# Aprons



## westbrook (May 10, 2002)

I love aprons but I don't hear much about anyone sewing them or wearing them. 

Am I the only one?

do you have a link to share? a favorite pattern? style you prefer over another? any tips or comments? 

http://www.dorothyshomegoods.com/articles.php?tPath=12


Tip.. after drying your apron, iron it using a light coat of startch. The startch coats the fabric and helps release any stains when washed again.


----------



## goatsareus (Jun 23, 2007)

I love aprons, making them and wearing them. this is my favorite pattern

http://www.marymulari.com/apron_pattern.php

It makes a reversible apron. In the winter I wear one around the house to keep warm. I have probably made 25 aprons from this pattern, have given most of them away for presents.


----------



## GrannyG (Mar 26, 2005)

My favorite one is one I bought at a garage sale. It is the back part of an old pair of blue jeans. There is a bright pink and white striped gathered strip with hem that goes all along the bottom of it and up the sides. .There is a belt made of the same fabric and runs through the loops at the top. Then, on the two pockets, they cut out a pink pig from iron on patches and ironed them on. It is too cute for words.


----------



## HopeHavenFarm (May 2, 2007)

Hello! I just "found" this part of the HT board today! It's great! I had to comment as I wear my apron or smock every day. I wear them out too. It's just a part of my "normal" dress  Being a homestead momma, you need an apron, lol. 

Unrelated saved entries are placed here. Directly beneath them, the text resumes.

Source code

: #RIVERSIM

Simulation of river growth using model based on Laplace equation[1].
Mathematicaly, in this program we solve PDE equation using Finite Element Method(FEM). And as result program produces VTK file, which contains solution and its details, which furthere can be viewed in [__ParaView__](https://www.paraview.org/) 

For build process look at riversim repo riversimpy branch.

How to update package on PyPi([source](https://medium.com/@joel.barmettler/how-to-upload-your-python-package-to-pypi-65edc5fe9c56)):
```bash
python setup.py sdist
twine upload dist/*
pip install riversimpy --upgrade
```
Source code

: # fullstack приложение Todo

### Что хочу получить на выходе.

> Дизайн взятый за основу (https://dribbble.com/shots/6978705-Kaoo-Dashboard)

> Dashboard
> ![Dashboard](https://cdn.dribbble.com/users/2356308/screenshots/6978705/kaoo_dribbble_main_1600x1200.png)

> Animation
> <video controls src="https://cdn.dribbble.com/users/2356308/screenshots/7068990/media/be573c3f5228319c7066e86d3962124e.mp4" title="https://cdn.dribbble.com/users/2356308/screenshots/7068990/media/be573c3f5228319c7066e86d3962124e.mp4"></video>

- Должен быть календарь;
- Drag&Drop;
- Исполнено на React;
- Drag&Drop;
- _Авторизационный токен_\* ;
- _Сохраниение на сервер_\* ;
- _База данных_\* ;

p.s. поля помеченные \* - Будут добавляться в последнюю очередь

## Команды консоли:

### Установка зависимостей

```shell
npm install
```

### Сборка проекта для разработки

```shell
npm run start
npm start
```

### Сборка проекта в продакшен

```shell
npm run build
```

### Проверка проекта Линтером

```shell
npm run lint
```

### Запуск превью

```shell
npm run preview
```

The ones I wear are either the canning apron from Friends patterns or a smock from the King's Daughters. They both have BIG pockets for collecting eggs, garden stuff, clothespins...etc! 

Apron pattern:http://www.candleonthehill.net/store/catalog.php?item=162&catid=12&ret=catalog.php?category=12

Smock Pattern: http://www.modestsewingpatterns.com/1013.html

Blessings,
Kimberly Lewis


----------



## ruby_jane (May 15, 2007)

GrannyG said:


> My favorite one is one I bought at a garage sale. It is the back part of an old pair of blue jeans. There is a bright pink and white striped gathered strip with hem that goes all along the bottom of it and up the sides. .There is a belt made of the same fabric and runs through the loops at the top. Then, on the two pockets, they cut out a pink pig from iron on patches and ironed them on. It is too cute for words.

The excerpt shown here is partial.